Content starts

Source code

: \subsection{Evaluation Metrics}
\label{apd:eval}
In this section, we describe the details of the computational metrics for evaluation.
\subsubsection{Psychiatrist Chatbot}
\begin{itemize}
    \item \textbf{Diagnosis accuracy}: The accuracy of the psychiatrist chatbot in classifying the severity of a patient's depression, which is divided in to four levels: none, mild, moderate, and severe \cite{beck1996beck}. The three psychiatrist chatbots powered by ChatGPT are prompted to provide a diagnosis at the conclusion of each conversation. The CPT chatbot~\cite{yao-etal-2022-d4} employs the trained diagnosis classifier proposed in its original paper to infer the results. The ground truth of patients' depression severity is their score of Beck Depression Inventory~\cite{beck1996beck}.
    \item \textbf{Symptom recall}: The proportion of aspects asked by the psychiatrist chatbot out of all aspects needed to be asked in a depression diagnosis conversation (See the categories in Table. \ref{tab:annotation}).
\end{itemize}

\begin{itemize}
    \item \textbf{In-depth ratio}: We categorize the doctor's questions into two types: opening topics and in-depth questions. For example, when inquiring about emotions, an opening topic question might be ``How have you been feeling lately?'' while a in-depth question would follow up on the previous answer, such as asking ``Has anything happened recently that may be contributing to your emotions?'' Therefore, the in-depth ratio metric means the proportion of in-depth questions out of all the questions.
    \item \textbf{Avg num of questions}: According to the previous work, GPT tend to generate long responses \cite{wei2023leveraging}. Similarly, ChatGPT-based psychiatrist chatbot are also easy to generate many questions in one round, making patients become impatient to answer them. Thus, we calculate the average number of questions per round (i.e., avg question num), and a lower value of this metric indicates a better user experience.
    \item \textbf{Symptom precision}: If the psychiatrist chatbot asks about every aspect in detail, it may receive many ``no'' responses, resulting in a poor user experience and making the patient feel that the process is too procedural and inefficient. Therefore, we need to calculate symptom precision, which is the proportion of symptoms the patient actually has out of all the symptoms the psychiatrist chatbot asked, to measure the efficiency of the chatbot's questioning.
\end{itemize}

Content ends

▸ TO DO
Across the entries above, find the lines with the string "making" and copy them.

▸ TASK SOLUTION
    \item \textbf{Avg num of questions}: According to the previous work, GPT tend to generate long responses \cite{wei2023leveraging}. Similarly, ChatGPT-based psychiatrist chatbot are also easy to generate many questions in one round, making patients become impatient to answer them. Thus, we calculate the average number of questions per round (i.e., avg question num), and a lower value of this metric indicates a better user experience.
    \item \textbf{Symptom precision}: If the psychiatrist chatbot asks about every aspect in detail, it may receive many ``no'' responses, resulting in a poor user experience and making the patient feel that the process is too procedural and inefficient. Therefore, we need to calculate symptom precision, which is the proportion of symptoms the patient actually has out of all the symptoms the psychiatrist chatbot asked, to measure the efficiency of the chatbot's questioning.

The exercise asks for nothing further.